READ MORE: Ranking Sir Jim Ratcliffe’s 17 Man Utd f***-ups: 3) Ruben Amorim, 4) Dan Ashworth, 8) Kath Phipps
He’s a loser
Ok, it’s not exactly the same thing because Ten Hag won a trophy at the end of his miserable campaign while Amorim lost the Europa League final at the end of his even more miserable campaign.
We thoroughly enjoyed the Class of ’92 pundits insisting Manchester United would win on Wednesday having lost three times already to Tottenham this season through ‘logic’ amounting to nothing more than their typical This Is Manchester United b*llocks.
Presumably they and the rest of us can now finally accept that This Is Not Manchester United after they lost an actual final to actual Spurs and make judgements on a team’s chances of winning something based on how good they are at football rather than through rubbing crystal skulls and tracking the position of the moon in the week leading up to it.
And for that, Mr Amorim, we thank you.
Available managers
We’re not about to suggest that anyone could replace Amorim and mount anything close to a title challenge, but there will definitely be a few we would back to make a decent fist of what currently looks like the club’s impossible target Ratcliffe has set of sixth in the Premier League next season.
We would love to see Simone Inzaghi at Old Trafford and believe his and Inter’s policy of signing experienced players with something to prove would be an excellent method of righting the United ship. But that’s not going to happen, because a) why would he leave Inter for United? and b) United aren’t about to pay the compensation.
There are several very capable available managers though: Xavi, Marco Rose, Max Allegri, Edin Terzic. The question will be whether they could attract any of them like a moth to the flames of their dumpster fire. They could always reignite their interest in Gary O’Neil.
‘Untouchables’ to get-the-f***-out-of-our-club-ables
You might have seen the scarves – the ones with the faces of Rasmus Hojlund, Alejandro Garnacho and Kobbie Mainoo on them along with some sort of tagline hailing them as the future of Manchester United. They were The Untouchables ahead of the 2024 summer transfer window – the only players they would not listen to offers for.
The fact that Andre Onana and Diogo Dalot have had the same moniker bestowed upon them at points in the meantime shows just how insecure that sacrosanct status can be, but we never would have guessed a year ago that by the start of the 2025-26 season not one of Hojlund, Garnacho or Mainoo would still be at the club and that’s a very real possibility.
And it’s not because of PSR. Garnacho and Mainoo would both be ‘pure profit’ sales, but they would have been last summer too, and there’s absolutely no chance United would let them go if Amorim wanted to keep them given the extraordinary lack of players in his squad he has any faith in whatsoever.

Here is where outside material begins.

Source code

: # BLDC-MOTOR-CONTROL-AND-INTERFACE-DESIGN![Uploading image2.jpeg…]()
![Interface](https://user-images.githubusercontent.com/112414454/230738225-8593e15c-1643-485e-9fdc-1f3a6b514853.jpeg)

They’ve both got flaws, sure, but United used to be a place where flawed players became infallible, where immaturity would make way for professionalism and dominance. If United’s goal is to sign players whose value can increase through their time at the club then they’ve got to have a manager willing and able to nurture them through that process.
READ MORE: ‘Sh*t season’ – Garnacho opens door to Man Utd exit after being ‘thrown under the bus’ by Amorim
No compensation
He’s f***ing asking for it, mate. No “conversation about compensation”? That’s a red or white flag depending how you look at it. Put him out of his misery and bring the next poor b*stard in.